Ce volume de 430 pages que nous offre un théologien dominicain, enseignant en théologie fondamentale à l'Université catholique d'Angers, constitue la première étude - en tous points magistrale - consacrée en français à l'ensemble du projet théologique de W. Pannenberg, tel qu'il s'est déployé au cours des publications issues de son enseignement universitaire à Wuppertal, Mayence et Munich, de 1958 à 1993. Ce projet est celui d'une Offenbarungstheologie, d'une théologie ne connaissant d'autre source pour parler de Dieu que sa révélation elle-même. Et «l'histoire n'est révélation que dans la mesure où Dieu agit en elle» - ce qui correspond d'ailleurs au témoignage de l'Écriture. Telle est la première thèse de Offenbarung als Geschichte.
«Dieu agit dans l'histoire, même après le Christ, mais il ne s'y révèle pas autrement qu'il ne s'est déjà révélé en lui». Et notre théologien de faire appel, pour préciser ce qu'il entend par la fonction de récit de la parole, à l'analyse de Ebeling, selon lequel «une des caractéristiques du langage est de rendre présent ce qui est caché, en particulier ce qui est caché et ce qui est à venir».
Dans une seconde section, l'A. étudie les conséquences des thèses de Pannenberg au sujet de la Révélation sur sa définition de la théologie. Il situe d'abord sa position dans le débat sur la nature scientifique de la théologie protestante de langue allemande, en se référant successivement à Troeltsch et à Harnack, puis au débat de K. Barth avec H. Scholz. Selon Pannenberg, la scientificité de la théologie est directement liée à sa définition comme science de Dieu, à partir d'une analyse des deux sources de la notion occidentale de vérité: l'une, grecque, l'autre hébraïque. L'interprétation des liens entre ces deux sources reçues par la pensée occidentale moderne pourrait bien être, estime l'A., «le résumé de la façon dont Pannenberg conçoit les relations entre philosophie et théologie, entre pensée humaine et Révélation» (p. 121). Et c'est par l'objectivité de la Révélation qu'il soutient l'accord entre la théologie et les formes modernes de rationalité - ce qui lui permet de situer la théologie dans la catégorie des sciences humaines, ainsi que Troeltsh le suggérait (p. 129), mais «ne s'oppose pas pour autant à l'idée de la théologie comme science de Dieu» (p. 133).
Il est d'ailleurs symptomatique à cet égard que Pannenberg critique certaines affirmations de Luther sur le péché originel, «qui corromprait à ce point la nature de l'homme que celui-ci ne pourrait aucunement le connaître, sinon par la foi» (p. 181).
Le chap.
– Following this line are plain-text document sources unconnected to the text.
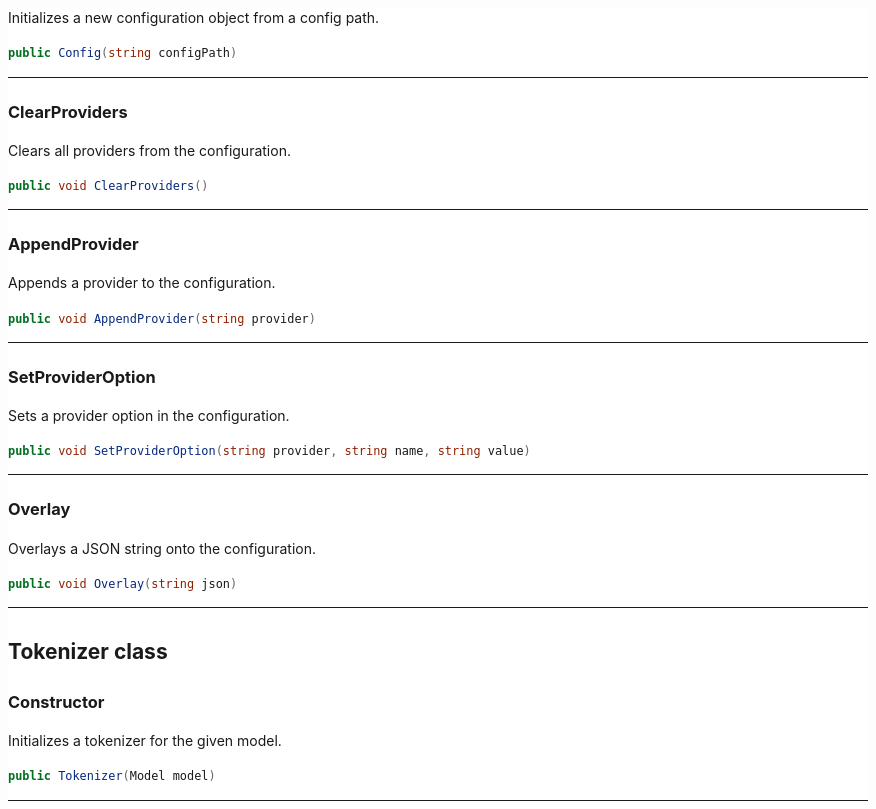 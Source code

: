 Initializes a new configuration object from a config path.

```csharp
public Config(string configPath)
```

---

### ClearProviders

Clears all providers from the configuration.

```csharp
public void ClearProviders()
```

---

### AppendProvider

Appends a provider to the configuration.

```csharp
public void AppendProvider(string provider)
```

---

### SetProviderOption

Sets a provider option in the configuration.

```csharp
public void SetProviderOption(string provider, string name, string value)
```

---

### Overlay

Overlays a JSON string onto the configuration.

```csharp
public void Overlay(string json)
```

---

## Tokenizer class

### Constructor

Initializes a tokenizer for the given model.

```csharp
public Tokenizer(Model model)
```

--- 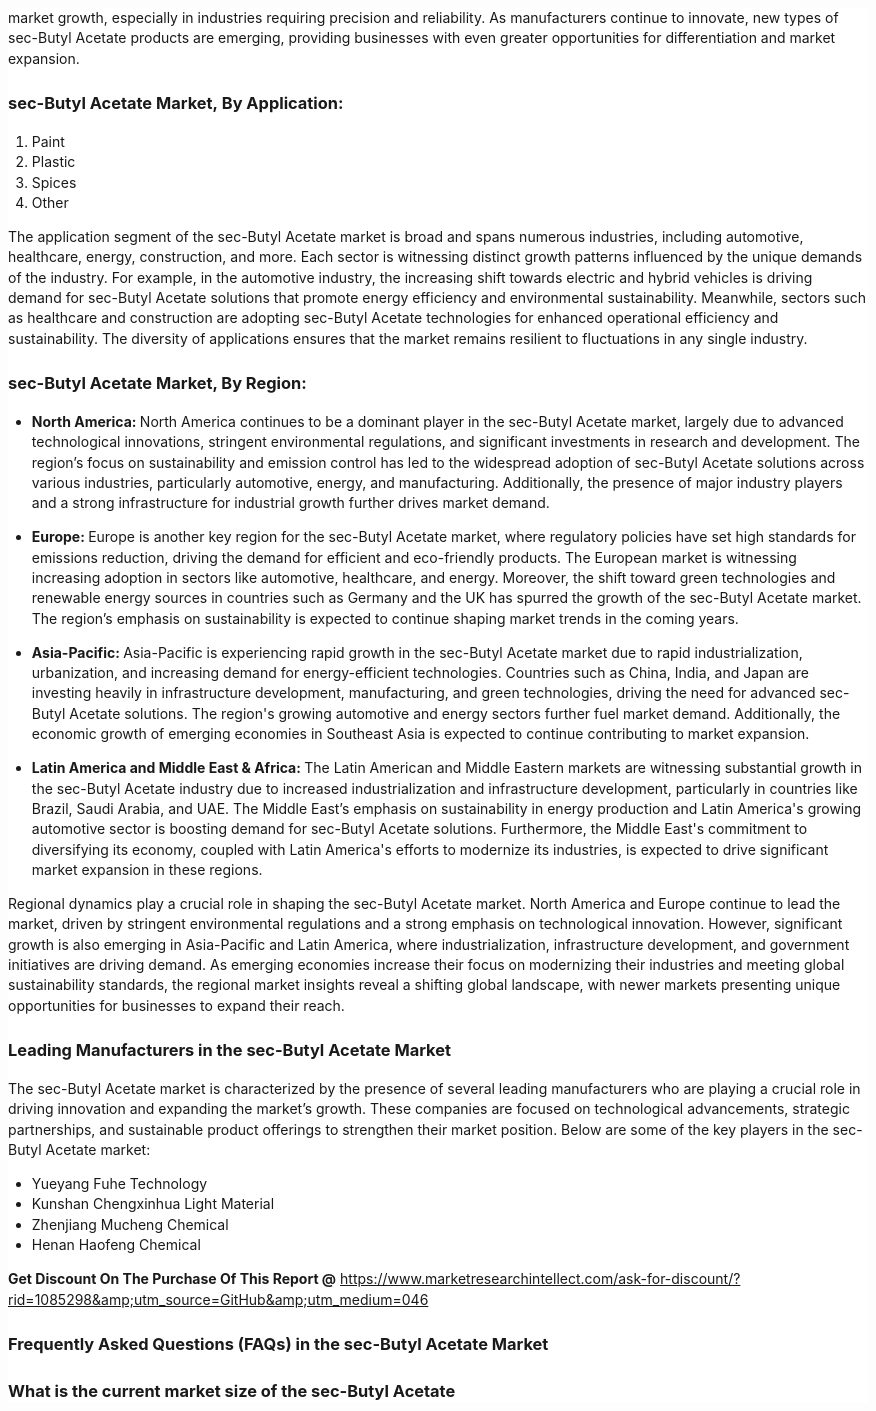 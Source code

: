 market growth, especially in industries requiring precision and reliability. As manufacturers continue to innovate, new types of sec-Butyl Acetate products are emerging, providing businesses with even greater opportunities for differentiation and market expansion.</p><h3>sec-Butyl Acetate Market,&nbsp;By Application:</h3><ol><li>Paint<li> Plastic<li> Spices<li> Other</li></ol><p>The application segment of the sec-Butyl Acetate market is broad and spans numerous industries, including automotive, healthcare, energy, construction, and more. Each sector is witnessing distinct growth patterns influenced by the unique demands of the industry. For example, in the automotive industry, the increasing shift towards electric and hybrid vehicles is driving demand for sec-Butyl Acetate solutions that promote energy efficiency and environmental sustainability. Meanwhile, sectors such as healthcare and construction are adopting sec-Butyl Acetate technologies for enhanced operational efficiency and sustainability. The diversity of applications ensures that the market remains resilient to fluctuations in any single industry.</p><h3>sec-Butyl Acetate Market, By Region:</h3><ul><li><p><strong>North America:&nbsp;</strong>North America continues to be a dominant player in the sec-Butyl Acetate market, largely due to advanced technological innovations, stringent environmental regulations, and significant investments in research and development. The region&rsquo;s focus on sustainability and emission control has led to the widespread adoption of sec-Butyl Acetate solutions across various industries, particularly automotive, energy, and manufacturing. Additionally, the presence of major industry players and a strong infrastructure for industrial growth further drives market demand.</p></li><li><p><strong><strong>Europe:&nbsp;</strong></strong>Europe is another key region for the sec-Butyl Acetate market, where regulatory policies have set high standards for emissions reduction, driving the demand for efficient and eco-friendly products. The European market is witnessing increasing adoption in sectors like automotive, healthcare, and energy. Moreover, the shift toward green technologies and renewable energy sources in countries such as Germany and the UK has spurred the growth of the sec-Butyl Acetate market. The region&rsquo;s emphasis on sustainability is expected to continue shaping market trends in the coming years.</p></li><li><p><strong><strong>Asia-Pacific:&nbsp;</strong></strong>Asia-Pacific is experiencing rapid growth in the sec-Butyl Acetate market due to rapid industrialization, urbanization, and increasing demand for energy-efficient technologies. Countries such as China, India, and Japan are investing heavily in infrastructure development, manufacturing, and green technologies, driving the need for advanced sec-Butyl Acetate solutions. The region's growing automotive and energy sectors further fuel market demand. Additionally, the economic growth of emerging economies in Southeast Asia is expected to continue contributing to market expansion.</p></li><li><p><strong><strong>Latin America and Middle East &amp; Africa:&nbsp;</strong></strong>The Latin American and Middle Eastern markets are witnessing substantial growth in the sec-Butyl Acetate industry due to increased industrialization and infrastructure development, particularly in countries like Brazil, Saudi Arabia, and UAE. The Middle East&rsquo;s emphasis on sustainability in energy production and Latin America's growing automotive sector is boosting demand for sec-Butyl Acetate solutions. Furthermore, the Middle East's commitment to diversifying its economy, coupled with Latin America's efforts to modernize its industries, is expected to drive significant market expansion in these regions.</p></li></ul><p>Regional dynamics play a crucial role in shaping the sec-Butyl Acetate market. North America and Europe continue to lead the market, driven by stringent environmental regulations and a strong emphasis on technological innovation. However, significant growth is also emerging in Asia-Pacific and Latin America, where industrialization, infrastructure development, and government initiatives are driving demand. As emerging economies increase their focus on modernizing their industries and meeting global sustainability standards, the regional market insights reveal a shifting global landscape, with newer markets presenting unique opportunities for businesses to expand their reach.</p><h3><strong>Leading Manufacturers in the sec-Butyl Acetate Market</strong></h3><p>The sec-Butyl Acetate market is characterized by the presence of several leading manufacturers who are playing a crucial role in driving innovation and expanding the market&rsquo;s growth. These companies are focused on technological advancements, strategic partnerships, and sustainable product offerings to strengthen their market position. Below are some of the key players in the sec-Butyl Acetate market:</p></div><div class="article-main__content" data-test-id="publishing-text-block"><ul><li><span class="">Yueyang Fuhe Technology<li> Kunshan Chengxinhua Light Material<li> Zhenjiang Mucheng Chemical<li> Henan Haofeng Chemical</span></li></ul></div><div class="article-main__content" data-test-id="publishing-text-block"><p><span class="font-[700]"><strong>Get Discount On The Purchase Of This Report @</strong> <a href="https://www.marketresearchintellect.com/ask-for-discount/?rid=1085298&amp;utm_source=GitHub&amp;utm_medium=046" data-fr-linked="true">https://www.marketresearchintellect.com/ask-for-discount/?rid=1085298&amp;utm_source=GitHub&amp;utm_medium=046</a></span></p></div><div class="article-main__content" data-test-id="publishing-text-block"><h3><strong>Frequently Asked Questions (FAQs) in the sec-Butyl Acetate Market</strong></h3><h3><strong>What is the current market size of the sec-Butyl Acetate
III développe avec précision cette réflexion sur les relations entre philosophie et théologie. Mais l'A. le précise - et c'est sans doute l'apport le plus original de ce livre aux références multiples et rigoureusement situées: «Cette réflexion sur les relations entre philosophie et théologie ne se ramène pas à une relation entre métaphysique et théologie: il s'agit d'une relation à trois termes: religion, théologie, philosophie» (p. 193). Soulignons à cet égard cette remarque de l'A.: «Cette réflexion de Pannenberg sur la philosophie de la religion et son rôle en théologie se réfère principalement à deux tendances: la première est issue de la réflexion de Schleiermacher et inclut également des auteurs tels que Harnack et Troeltsh; la seconde est représentée par Barth. Ces deux tendances ne sont d'ailleurs pour lui que deux moments d'un même processus… la réaction barthienne contre une tendance anthropocentrique de la théologie est un épisode dans un mouvement plus large, au cours duquel le concept de religion prend une place de plus en plus décisive» (p. 252).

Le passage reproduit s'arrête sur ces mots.